━━━ Data ━━━
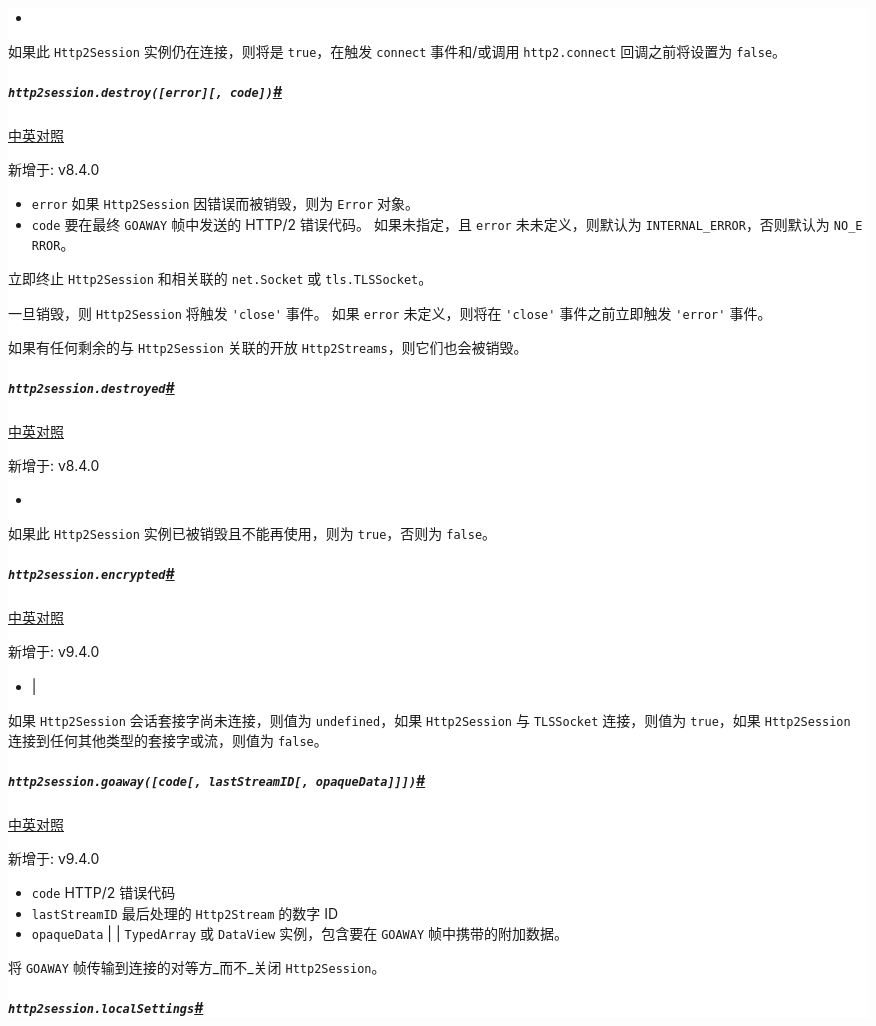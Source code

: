 -   [<boolean>](http://url.nodejs.cn/jFbvuT)

如果此 `Http2Session` 实例仍在连接，则将是 `true`，在触发 `connect` 事件和/或调用 `http2.connect` 回调之前将设置为 `false`。

##### `http2session.destroy([error][, code])`[#](http://nodejs.cn/api-v12/http2.html#http2sessiondestroyerror-code)

[中英对照](http://nodejs.cn/api-v12/http2/http2session_destroy_error_code.html)

新增于: v8.4.0

-   `error` [<Error>](http://url.nodejs.cn/qZ873x) 如果 `Http2Session` 因错误而被销毁，则为 `Error` 对象。
-   `code` [<number>](http://url.nodejs.cn/SXbo1v) 要在最终 `GOAWAY` 帧中发送的 HTTP/2 错误代码。 如果未指定，且 `error` 未未定义，则默认为 `INTERNAL_ERROR`，否则默认为 `NO_ERROR`。

立即终止 `Http2Session` 和相关联的 `net.Socket` 或 `tls.TLSSocket`。

一旦销毁，则 `Http2Session` 将触发 `'close'` 事件。 如果 `error` 未定义，则将在 `'close'` 事件之前立即触发 `'error'` 事件。

如果有任何剩余的与 `Http2Session` 关联的开放 `Http2Streams`，则它们也会被销毁。

##### `http2session.destroyed`[#](http://nodejs.cn/api-v12/http2.html#http2sessiondestroyed)

[中英对照](http://nodejs.cn/api-v12/http2/http2session_destroyed.html)

新增于: v8.4.0

-   [<boolean>](http://url.nodejs.cn/jFbvuT)

如果此 `Http2Session` 实例已被销毁且不能再使用，则为 `true`，否则为 `false`。

##### `http2session.encrypted`[#](http://nodejs.cn/api-v12/http2.html#http2sessionencrypted)

[中英对照](http://nodejs.cn/api-v12/http2/http2session_encrypted.html)

新增于: v9.4.0

-   [<boolean>](http://url.nodejs.cn/jFbvuT) | [<undefined>](http://url.nodejs.cn/8ym6ow)

如果 `Http2Session` 会话套接字尚未连接，则值为 `undefined`，如果 `Http2Session` 与 `TLSSocket` 连接，则值为 `true`，如果 `Http2Session` 连接到任何其他类型的套接字或流，则值为 `false`。

##### `http2session.goaway([code[, lastStreamID[, opaqueData]]])`[#](http://nodejs.cn/api-v12/http2.html#http2sessiongoawaycode-laststreamid-opaquedata)

[中英对照](http://nodejs.cn/api-v12/http2/http2session_goaway_code_laststreamid_opaquedata.html)

新增于: v9.4.0

-   `code` [<number>](http://url.nodejs.cn/SXbo1v) HTTP/2 错误代码
-   `lastStreamID` [<number>](http://url.nodejs.cn/SXbo1v) 最后处理的 `Http2Stream` 的数字 ID
-   `opaqueData` [<Buffer>](http://nodejs.cn/api/buffer.html#class-buffer) | [<TypedArray>](http://url.nodejs.cn/oh3CkV) | [<DataView>](http://url.nodejs.cn/yCdVkD) `TypedArray` 或 `DataView` 实例，包含要在 `GOAWAY` 帧中携带的附加数据。

将 `GOAWAY` 帧传输到连接的对等方_而不_关闭 `Http2Session`。

##### `http2session.localSettings`[#](http://nodejs.cn/api-v12/http2.html#http2sessionlocalsettings)
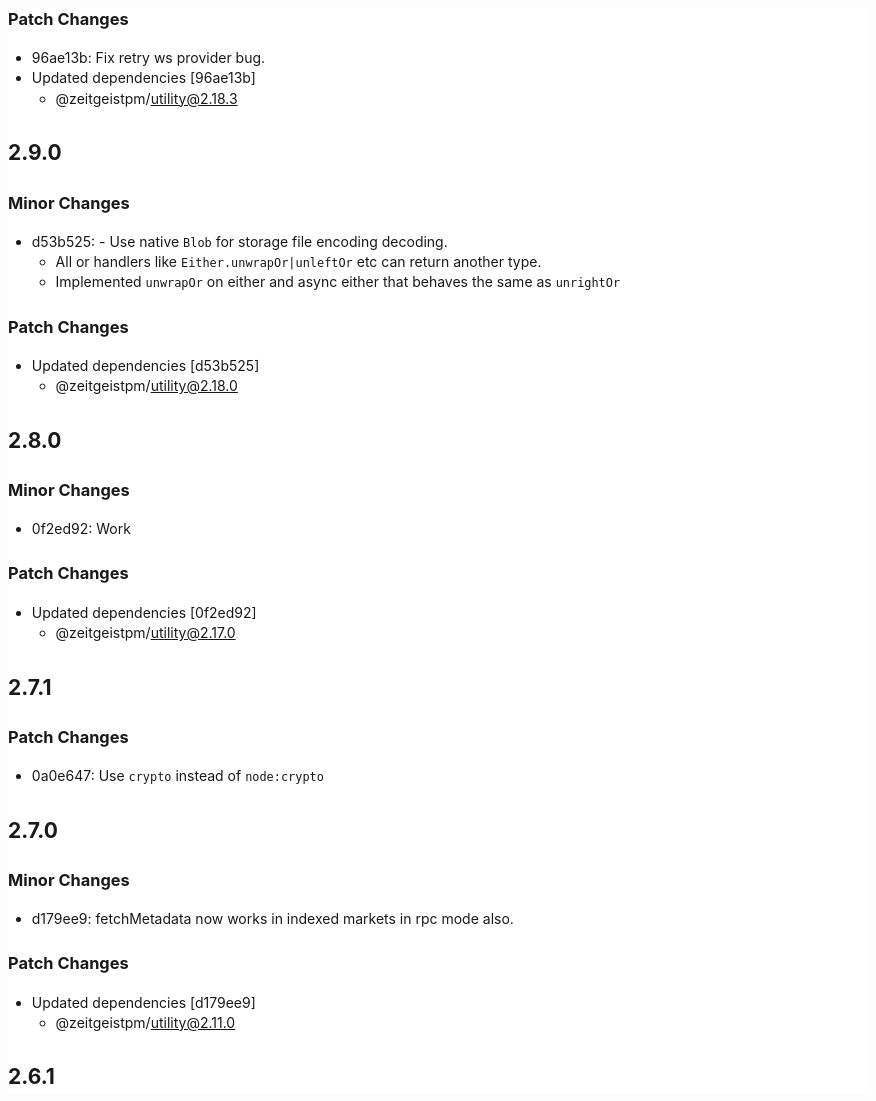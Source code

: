 ### Patch Changes

- 96ae13b: Fix retry ws provider bug.
- Updated dependencies [96ae13b]
  - @zeitgeistpm/utility@2.18.3

## 2.9.0

### Minor Changes

- d53b525: - Use native `Blob` for storage file encoding decoding.
  - All or handlers like `Either.unwrapOr|unleftOr` etc can return another type.
  - Implemented `unwrapOr` on either and async either that behaves the same as `unrightOr`

### Patch Changes

- Updated dependencies [d53b525]
  - @zeitgeistpm/utility@2.18.0

## 2.8.0

### Minor Changes

- 0f2ed92: Work

### Patch Changes

- Updated dependencies [0f2ed92]
  - @zeitgeistpm/utility@2.17.0

## 2.7.1

### Patch Changes

- 0a0e647: Use `crypto` instead of `node:crypto`

## 2.7.0

### Minor Changes

- d179ee9: fetchMetadata now works in indexed markets in rpc mode also.

### Patch Changes

- Updated dependencies [d179ee9]
  - @zeitgeistpm/utility@2.11.0

## 2.6.1
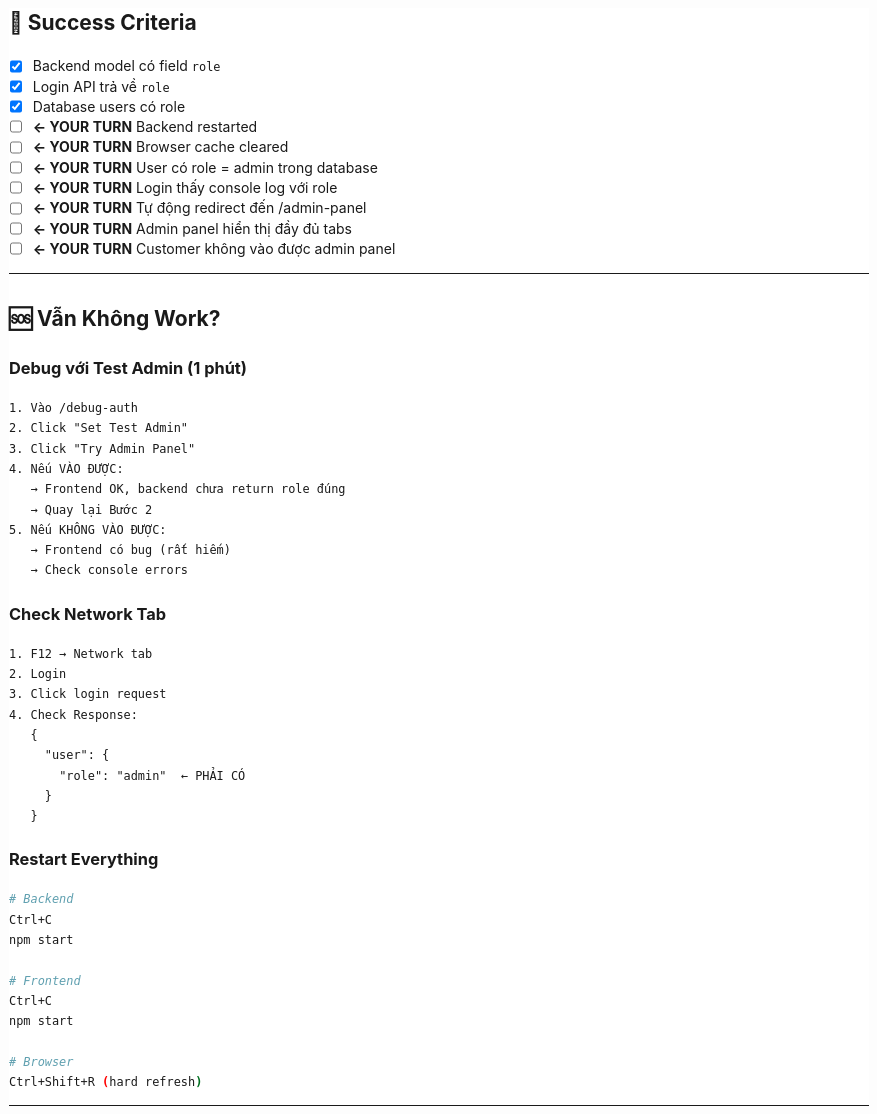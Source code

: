 
## 🎯 Success Criteria

- [x] Backend model có field `role`
- [x] Login API trả về `role`
- [x] Database users có role
- [ ] **← YOUR TURN** Backend restarted
- [ ] **← YOUR TURN** Browser cache cleared
- [ ] **← YOUR TURN** User có role = admin trong database
- [ ] **← YOUR TURN** Login thấy console log với role
- [ ] **← YOUR TURN** Tự động redirect đến /admin-panel
- [ ] **← YOUR TURN** Admin panel hiển thị đầy đủ tabs
- [ ] **← YOUR TURN** Customer không vào được admin panel

---

## 🆘 Vẫn Không Work?

### Debug với Test Admin (1 phút)
```
1. Vào /debug-auth
2. Click "Set Test Admin" 
3. Click "Try Admin Panel"
4. Nếu VÀO ĐƯỢC:
   → Frontend OK, backend chưa return role đúng
   → Quay lại Bước 2
5. Nếu KHÔNG VÀO ĐƯỢC:
   → Frontend có bug (rất hiếm)
   → Check console errors
```

### Check Network Tab
```
1. F12 → Network tab
2. Login
3. Click login request
4. Check Response:
   {
     "user": {
       "role": "admin"  ← PHẢI CÓ
     }
   }
```

### Restart Everything
```bash
# Backend
Ctrl+C
npm start

# Frontend  
Ctrl+C
npm start

# Browser
Ctrl+Shift+R (hard refresh)
```

---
━━━
Required action -
Repeat all entries exactly, pictures excluded.

Answer section -
Source code

: -   [<boolean>](http://url.nodejs.cn/jFbvuT)

如果此 `Http2Session` 实例仍在连接，则将是 `true`，在触发 `connect` 事件和/或调用 `http2.connect` 回调之前将设置为 `false`。

##### `http2session.destroy([error][, code])`[#](http://nodejs.cn/api-v12/http2.html#http2sessiondestroyerror-code)

[中英对照](http://nodejs.cn/api-v12/http2/http2session_destroy_error_code.html)

新增于: v8.4.0

-   `error` [<Error>](http://url.nodejs.cn/qZ873x) 如果 `Http2Session` 因错误而被销毁，则为 `Error` 对象。
-   `code` [<number>](http://url.nodejs.cn/SXbo1v) 要在最终 `GOAWAY` 帧中发送的 HTTP/2 错误代码。 如果未指定，且 `error` 未未定义，则默认为 `INTERNAL_ERROR`，否则默认为 `NO_ERROR`。

立即终止 `Http2Session` 和相关联的 `net.Socket` 或 `tls.TLSSocket`。

一旦销毁，则 `Http2Session` 将触发 `'close'` 事件。 如果 `error` 未定义，则将在 `'close'` 事件之前立即触发 `'error'` 事件。

如果有任何剩余的与 `Http2Session` 关联的开放 `Http2Streams`，则它们也会被销毁。

##### `http2session.destroyed`[#](http://nodejs.cn/api-v12/http2.html#http2sessiondestroyed)

[中英对照](http://nodejs.cn/api-v12/http2/http2session_destroyed.html)

新增于: v8.4.0

-   [<boolean>](http://url.nodejs.cn/jFbvuT)

如果此 `Http2Session` 实例已被销毁且不能再使用，则为 `true`，否则为 `false`。

##### `http2session.encrypted`[#](http://nodejs.cn/api-v12/http2.html#http2sessionencrypted)

[中英对照](http://nodejs.cn/api-v12/http2/http2session_encrypted.html)

新增于: v9.4.0

-   [<boolean>](http://url.nodejs.cn/jFbvuT) | [<undefined>](http://url.nodejs.cn/8ym6ow)

如果 `Http2Session` 会话套接字尚未连接，则值为 `undefined`，如果 `Http2Session` 与 `TLSSocket` 连接，则值为 `true`，如果 `Http2Session` 连接到任何其他类型的套接字或流，则值为 `false`。

##### `http2session.goaway([code[, lastStreamID[, opaqueData]]])`[#](http://nodejs.cn/api-v12/http2.html#http2sessiongoawaycode-laststreamid-opaquedata)

[中英对照](http://nodejs.cn/api-v12/http2/http2session_goaway_code_laststreamid_opaquedata.html)

新增于: v9.4.0

-   `code` [<number>](http://url.nodejs.cn/SXbo1v) HTTP/2 错误代码
-   `lastStreamID` [<number>](http://url.nodejs.cn/SXbo1v) 最后处理的 `Http2Stream` 的数字 ID
-   `opaqueData` [<Buffer>](http://nodejs.cn/api/buffer.html#class-buffer) | [<TypedArray>](http://url.nodejs.cn/oh3CkV) | [<DataView>](http://url.nodejs.cn/yCdVkD) `TypedArray` 或 `DataView` 实例，包含要在 `GOAWAY` 帧中携带的附加数据。

将 `GOAWAY` 帧传输到连接的对等方_而不_关闭 `Http2Session`。

##### `http2session.localSettings`[#](http://nodejs.cn/api-v12/http2.html#http2sessionlocalsettings)
Source code

: ### Patch Changes

- 96ae13b: Fix retry ws provider bug.
- Updated dependencies [96ae13b]
  - @zeitgeistpm/utility@2.18.3

## 2.9.0

### Minor Changes

- d53b525: - Use native `Blob` for storage file encoding decoding.
  - All or handlers like `Either.unwrapOr|unleftOr` etc can return another type.
  - Implemented `unwrapOr` on either and async either that behaves the same as `unrightOr`

### Patch Changes

- Updated dependencies [d53b525]
  - @zeitgeistpm/utility@2.18.0

## 2.8.0

### Minor Changes

- 0f2ed92: Work

### Patch Changes

- Updated dependencies [0f2ed92]
  - @zeitgeistpm/utility@2.17.0

## 2.7.1

### Patch Changes

- 0a0e647: Use `crypto` instead of `node:crypto`

## 2.7.0

### Minor Changes

- d179ee9: fetchMetadata now works in indexed markets in rpc mode also.

### Patch Changes

- Updated dependencies [d179ee9]
  - @zeitgeistpm/utility@2.11.0

## 2.6.1
Source code

: 
## 🎯 Success Criteria

- [x] Backend model có field `role`
- [x] Login API trả về `role`
- [x] Database users có role
- [ ] **← YOUR TURN** Backend restarted
- [ ] **← YOUR TURN** Browser cache cleared
- [ ] **← YOUR TURN** User có role = admin trong database
- [ ] **← YOUR TURN** Login thấy console log với role
- [ ] **← YOUR TURN** Tự động redirect đến /admin-panel
- [ ] **← YOUR TURN** Admin panel hiển thị đầy đủ tabs
- [ ] **← YOUR TURN** Customer không vào được admin panel

---

## 🆘 Vẫn Không Work?

### Debug với Test Admin (1 phút)
```
1. Vào /debug-auth
2. Click "Set Test Admin" 
3. Click "Try Admin Panel"
4. Nếu VÀO ĐƯỢC:
   → Frontend OK, backend chưa return role đúng
   → Quay lại Bước 2
5. Nếu KHÔNG VÀO ĐƯỢC:
   → Frontend có bug (rất hiếm)
   → Check console errors
```

### Check Network Tab
```
1. F12 → Network tab
2. Login
3. Click login request
4. Check Response:
   {
     "user": {
       "role": "admin"  ← PHẢI CÓ
     }
   }
```

### Restart Everything
```bash
# Backend
Ctrl+C
npm start

# Frontend  
Ctrl+C
npm start

# Browser
Ctrl+Shift+R (hard refresh)
```

---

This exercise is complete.